* _Task prompt_:
Lines from the beginning of the entries up to and including the one with "前、后端开发人员使用本工具可以模拟 RESTful 接口以辅助开发以及单元测试；" must be duplicated word for word; leave out all others.

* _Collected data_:
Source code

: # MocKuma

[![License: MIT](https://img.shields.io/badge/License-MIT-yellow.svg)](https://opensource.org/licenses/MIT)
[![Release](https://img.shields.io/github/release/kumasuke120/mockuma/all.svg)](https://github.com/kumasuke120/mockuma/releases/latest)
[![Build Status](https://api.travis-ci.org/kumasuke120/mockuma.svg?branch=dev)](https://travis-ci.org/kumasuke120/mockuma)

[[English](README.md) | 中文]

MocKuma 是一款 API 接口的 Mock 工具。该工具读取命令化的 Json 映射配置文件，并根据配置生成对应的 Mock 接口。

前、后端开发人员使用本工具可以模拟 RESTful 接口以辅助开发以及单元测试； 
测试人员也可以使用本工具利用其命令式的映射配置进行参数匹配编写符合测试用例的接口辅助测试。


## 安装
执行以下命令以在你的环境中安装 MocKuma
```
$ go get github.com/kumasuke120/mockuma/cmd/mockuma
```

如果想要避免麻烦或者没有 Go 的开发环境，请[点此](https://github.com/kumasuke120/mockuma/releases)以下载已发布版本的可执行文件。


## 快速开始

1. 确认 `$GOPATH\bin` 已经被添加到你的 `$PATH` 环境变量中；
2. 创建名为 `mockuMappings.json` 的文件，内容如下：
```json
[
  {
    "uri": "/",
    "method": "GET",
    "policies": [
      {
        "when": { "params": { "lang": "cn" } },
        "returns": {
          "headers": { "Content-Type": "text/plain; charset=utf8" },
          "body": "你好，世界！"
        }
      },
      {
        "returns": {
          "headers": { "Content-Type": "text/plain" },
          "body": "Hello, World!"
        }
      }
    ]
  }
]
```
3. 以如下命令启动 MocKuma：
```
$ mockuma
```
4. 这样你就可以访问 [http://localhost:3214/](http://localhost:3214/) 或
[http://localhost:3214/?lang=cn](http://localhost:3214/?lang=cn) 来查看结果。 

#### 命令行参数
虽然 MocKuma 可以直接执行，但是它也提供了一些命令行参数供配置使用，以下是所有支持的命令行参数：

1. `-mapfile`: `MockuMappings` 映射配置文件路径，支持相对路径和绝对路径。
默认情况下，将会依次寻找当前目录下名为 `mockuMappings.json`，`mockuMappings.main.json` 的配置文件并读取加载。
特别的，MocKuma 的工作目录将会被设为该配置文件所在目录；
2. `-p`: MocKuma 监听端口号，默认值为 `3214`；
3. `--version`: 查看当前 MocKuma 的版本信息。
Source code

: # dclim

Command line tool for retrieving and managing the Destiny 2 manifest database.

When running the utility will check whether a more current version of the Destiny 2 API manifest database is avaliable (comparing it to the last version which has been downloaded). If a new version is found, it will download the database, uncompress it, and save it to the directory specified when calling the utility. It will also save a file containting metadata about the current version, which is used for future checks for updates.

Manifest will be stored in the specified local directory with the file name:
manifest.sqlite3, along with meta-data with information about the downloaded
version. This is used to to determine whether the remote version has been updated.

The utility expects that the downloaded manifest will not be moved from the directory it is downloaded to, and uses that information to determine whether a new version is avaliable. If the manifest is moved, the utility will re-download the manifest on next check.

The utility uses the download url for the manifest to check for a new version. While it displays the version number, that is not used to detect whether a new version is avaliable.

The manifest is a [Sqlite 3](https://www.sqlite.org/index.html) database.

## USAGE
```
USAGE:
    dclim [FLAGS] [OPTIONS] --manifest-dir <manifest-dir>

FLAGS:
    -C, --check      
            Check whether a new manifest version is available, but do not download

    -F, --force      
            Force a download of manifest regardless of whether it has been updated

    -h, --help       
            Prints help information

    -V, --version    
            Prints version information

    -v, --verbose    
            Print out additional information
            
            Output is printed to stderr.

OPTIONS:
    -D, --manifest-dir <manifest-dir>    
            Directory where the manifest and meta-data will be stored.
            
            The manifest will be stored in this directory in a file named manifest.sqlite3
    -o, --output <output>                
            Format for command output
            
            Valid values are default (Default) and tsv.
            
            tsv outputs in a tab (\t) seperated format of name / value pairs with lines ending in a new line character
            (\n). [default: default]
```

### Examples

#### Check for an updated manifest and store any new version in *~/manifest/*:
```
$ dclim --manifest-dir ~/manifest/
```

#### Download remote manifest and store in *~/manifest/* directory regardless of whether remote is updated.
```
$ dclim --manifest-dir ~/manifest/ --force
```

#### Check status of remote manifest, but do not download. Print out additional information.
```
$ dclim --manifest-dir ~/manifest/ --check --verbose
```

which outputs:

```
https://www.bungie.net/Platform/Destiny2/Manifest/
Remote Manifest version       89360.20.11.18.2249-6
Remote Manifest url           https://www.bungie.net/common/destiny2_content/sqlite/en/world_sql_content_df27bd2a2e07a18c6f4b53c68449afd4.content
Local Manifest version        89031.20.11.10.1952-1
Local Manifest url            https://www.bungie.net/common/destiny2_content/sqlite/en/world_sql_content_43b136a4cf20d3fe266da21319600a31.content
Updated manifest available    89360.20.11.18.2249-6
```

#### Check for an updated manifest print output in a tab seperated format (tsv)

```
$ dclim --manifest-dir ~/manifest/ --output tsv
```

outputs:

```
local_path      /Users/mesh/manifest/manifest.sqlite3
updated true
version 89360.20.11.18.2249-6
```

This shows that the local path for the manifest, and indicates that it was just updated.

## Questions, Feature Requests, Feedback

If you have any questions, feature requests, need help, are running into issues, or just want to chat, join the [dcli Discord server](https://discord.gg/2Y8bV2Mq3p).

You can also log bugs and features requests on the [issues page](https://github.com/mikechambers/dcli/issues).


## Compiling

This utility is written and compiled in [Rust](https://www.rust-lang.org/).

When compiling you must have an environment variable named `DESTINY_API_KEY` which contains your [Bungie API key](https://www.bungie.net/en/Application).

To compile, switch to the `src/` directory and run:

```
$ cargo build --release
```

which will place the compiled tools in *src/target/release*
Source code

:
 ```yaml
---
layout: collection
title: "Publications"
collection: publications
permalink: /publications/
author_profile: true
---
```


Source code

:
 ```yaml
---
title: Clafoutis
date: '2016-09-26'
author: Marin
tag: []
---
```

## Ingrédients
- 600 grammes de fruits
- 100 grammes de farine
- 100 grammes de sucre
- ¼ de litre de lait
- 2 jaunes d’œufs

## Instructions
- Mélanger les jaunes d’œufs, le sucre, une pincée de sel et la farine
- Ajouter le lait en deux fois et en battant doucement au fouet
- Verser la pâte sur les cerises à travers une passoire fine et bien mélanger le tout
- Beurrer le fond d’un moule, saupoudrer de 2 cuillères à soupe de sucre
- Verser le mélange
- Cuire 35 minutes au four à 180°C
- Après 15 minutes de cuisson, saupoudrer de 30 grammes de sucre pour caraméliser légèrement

* _Final answer_:
Source code

: # MocKuma

[![License: MIT](https://img.shields.io/badge/License-MIT-yellow.svg)](https://opensource.org/licenses/MIT)
[![Release](https://img.shields.io/github/release/kumasuke120/mockuma/all.svg)](https://github.com/kumasuke120/mockuma/releases/latest)
[![Build Status](https://api.travis-ci.org/kumasuke120/mockuma.svg?branch=dev)](https://travis-ci.org/kumasuke120/mockuma)

[[English](README.md) | 中文]

MocKuma 是一款 API 接口的 Mock 工具。该工具读取命令化的 Json 映射配置文件，并根据配置生成对应的 Mock 接口。

前、后端开发人员使用本工具可以模拟 RESTful 接口以辅助开发以及单元测试； 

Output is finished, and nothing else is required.